Grappling Hooks increase the likelihood that a boarding maneuver will succeed, starting a combat sequence. Be sure to equip the same ship with handguns, sabers, or both to make sure that you win the ensuing fight!
3 Armor Plating
Ships don't start to see ill effects from enemy fire until they start taking hull damage, but once that happens things start to go downhill very quickly. Giving your ships more armor HP means they can soak more cannon fire without any ill effects.
The best thing about armor is that it's automatically replenished after a battle, so you don't need to pay for repairs if no damage makes it through to the hull. Captains with Beloved Ship take less damage overall, so giving Armor Plating to a defense-oriented commander like Seamus Walsh is always a good idea.
Sabers fill a similar role to handguns, but they are more effective with larger crews. Having sabers on board a ship gives it a bonus in boarding combat based on the current crew size, letting large ships easily overwhelm opponents.
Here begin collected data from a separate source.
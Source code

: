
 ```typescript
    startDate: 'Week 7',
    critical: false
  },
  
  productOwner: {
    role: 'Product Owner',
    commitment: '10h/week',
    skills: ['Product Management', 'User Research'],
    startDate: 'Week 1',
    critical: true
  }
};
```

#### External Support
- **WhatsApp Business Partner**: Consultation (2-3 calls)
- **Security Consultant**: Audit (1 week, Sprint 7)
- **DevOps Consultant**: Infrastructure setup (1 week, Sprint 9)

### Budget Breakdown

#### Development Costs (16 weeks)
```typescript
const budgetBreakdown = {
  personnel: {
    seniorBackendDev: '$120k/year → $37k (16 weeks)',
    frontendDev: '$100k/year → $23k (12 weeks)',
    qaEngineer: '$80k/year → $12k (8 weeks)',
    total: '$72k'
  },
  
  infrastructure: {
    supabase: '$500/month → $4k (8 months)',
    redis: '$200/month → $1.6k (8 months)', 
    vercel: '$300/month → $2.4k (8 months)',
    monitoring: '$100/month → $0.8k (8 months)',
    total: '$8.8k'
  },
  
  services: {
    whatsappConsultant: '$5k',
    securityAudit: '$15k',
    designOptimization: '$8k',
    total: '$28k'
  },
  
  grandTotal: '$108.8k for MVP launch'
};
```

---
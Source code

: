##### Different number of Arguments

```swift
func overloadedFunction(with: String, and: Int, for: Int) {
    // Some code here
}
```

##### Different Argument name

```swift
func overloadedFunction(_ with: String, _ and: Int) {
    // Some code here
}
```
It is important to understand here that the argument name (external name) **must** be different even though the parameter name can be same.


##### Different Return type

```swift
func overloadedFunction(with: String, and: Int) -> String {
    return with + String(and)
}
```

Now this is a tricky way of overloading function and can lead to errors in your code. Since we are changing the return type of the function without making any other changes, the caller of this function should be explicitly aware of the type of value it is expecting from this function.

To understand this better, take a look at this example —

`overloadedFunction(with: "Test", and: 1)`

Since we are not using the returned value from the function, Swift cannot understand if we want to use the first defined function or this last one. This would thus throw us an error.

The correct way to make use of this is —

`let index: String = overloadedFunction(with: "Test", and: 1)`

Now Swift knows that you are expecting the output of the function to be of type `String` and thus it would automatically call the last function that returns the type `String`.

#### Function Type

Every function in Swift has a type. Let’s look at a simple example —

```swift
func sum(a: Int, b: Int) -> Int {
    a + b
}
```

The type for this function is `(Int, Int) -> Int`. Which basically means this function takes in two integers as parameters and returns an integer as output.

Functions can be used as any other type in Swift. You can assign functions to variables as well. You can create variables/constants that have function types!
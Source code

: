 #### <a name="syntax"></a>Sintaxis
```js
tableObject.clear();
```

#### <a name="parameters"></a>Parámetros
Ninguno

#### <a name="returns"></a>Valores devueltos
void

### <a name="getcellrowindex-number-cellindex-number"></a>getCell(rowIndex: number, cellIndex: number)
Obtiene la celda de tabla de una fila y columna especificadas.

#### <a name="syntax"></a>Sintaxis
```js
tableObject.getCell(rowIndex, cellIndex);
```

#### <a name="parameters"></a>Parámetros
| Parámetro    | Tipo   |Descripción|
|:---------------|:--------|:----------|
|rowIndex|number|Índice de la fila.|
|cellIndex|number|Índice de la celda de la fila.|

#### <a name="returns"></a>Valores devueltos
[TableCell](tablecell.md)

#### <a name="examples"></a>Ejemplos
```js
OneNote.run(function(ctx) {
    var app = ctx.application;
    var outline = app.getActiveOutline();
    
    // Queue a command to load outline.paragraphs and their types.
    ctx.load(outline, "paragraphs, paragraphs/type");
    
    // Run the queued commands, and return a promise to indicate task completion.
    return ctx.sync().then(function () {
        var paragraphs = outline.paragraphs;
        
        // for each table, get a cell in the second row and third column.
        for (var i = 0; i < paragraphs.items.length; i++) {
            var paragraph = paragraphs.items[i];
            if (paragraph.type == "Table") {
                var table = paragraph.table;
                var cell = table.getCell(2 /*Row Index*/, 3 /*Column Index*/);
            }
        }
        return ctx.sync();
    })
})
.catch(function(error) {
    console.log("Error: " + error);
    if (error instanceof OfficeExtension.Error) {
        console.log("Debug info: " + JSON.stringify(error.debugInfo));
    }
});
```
Of course, this means that sabers are – quite literally – a double-edged sword, since each crew member lost during battle will result in a greater loss of combat effectiveness. Overall, though, sabers make captains like Dayron Esposito nigh-unstoppable, and are well worth the investment.
1 Hull And Frame
There are no second chances when a ship sinks. When a vessel's hull points are reduced to zero, it's gone forever, along with all the goods that were in the hold. This means it's critical to do everything you can to keep your ships on the correct side of the water. Hull and frame upgrades increase the amount of damage a ship can take before sinking, making them all-important parts of any build.
Most ships that you capture will have some level of hull and frame upgrades. Even if they don't have anything else, always check for high-tier versions of these important pieces of equipment. You can usually tell if a ship has them in advance, if they seem to take less damage than they should. Once you've captured such a resilient ship, you've got a perfect starting point for any build you want!